| Your task |
If a line in the entries contains the word "https", list it.

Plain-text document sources
********
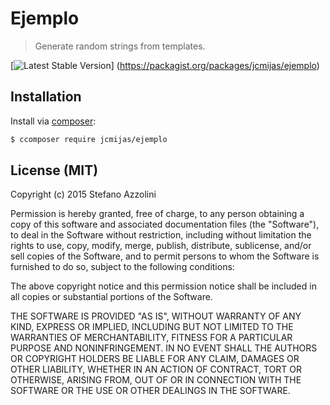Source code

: # Ejemplo

> Generate random strings from templates.

[![Latest Stable Version](https://poser.pugx.org/lastguest/dynamic-string/v/stable.svg)]
(https://packagist.org/packages/jcmijas/ejemplo)

## Installation

Install via [composer](https://getcomposer.org/download/):

```bash
$ ccomposer require jcmijas/ejemplo
```

## License (MIT)

Copyright (c) 2015 Stefano Azzolini

Permission is hereby granted, free of charge, to any person
obtaining a copy of this software and associated documentation
files (the "Software"), to deal in the Software without
restriction, including without limitation the rights to use,
copy, modify, merge, publish, distribute, sublicense, and/or sell
copies of the Software, and to permit persons to whom the
Software is furnished to do so, subject to the following
conditions:

The above copyright notice and this permission notice shall be
included in all copies or substantial portions of the Software.

THE SOFTWARE IS PROVIDED "AS IS", WITHOUT WARRANTY OF ANY KIND,
EXPRESS OR IMPLIED, INCLUDING BUT NOT LIMITED TO THE WARRANTIES
OF MERCHANTABILITY, FITNESS FOR A PARTICULAR PURPOSE AND
NONINFRINGEMENT. IN NO EVENT SHALL THE AUTHORS OR COPYRIGHT
HOLDERS BE LIABLE FOR ANY CLAIM, DAMAGES OR OTHER LIABILITY,
WHETHER IN AN ACTION OF CONTRACT, TORT OR OTHERWISE, ARISING
FROM, OUT OF OR IN CONNECTION WITH THE SOFTWARE OR THE USE OR
OTHER DEALINGS IN THE SOFTWARE.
********
| Reply |
[![Latest Stable Version](https://poser.pugx.org/lastguest/dynamic-string/v/stable.svg)]
(https://packagist.org/packages/jcmijas/ejemplo)
Install via [composer](https://getcomposer.org/download/):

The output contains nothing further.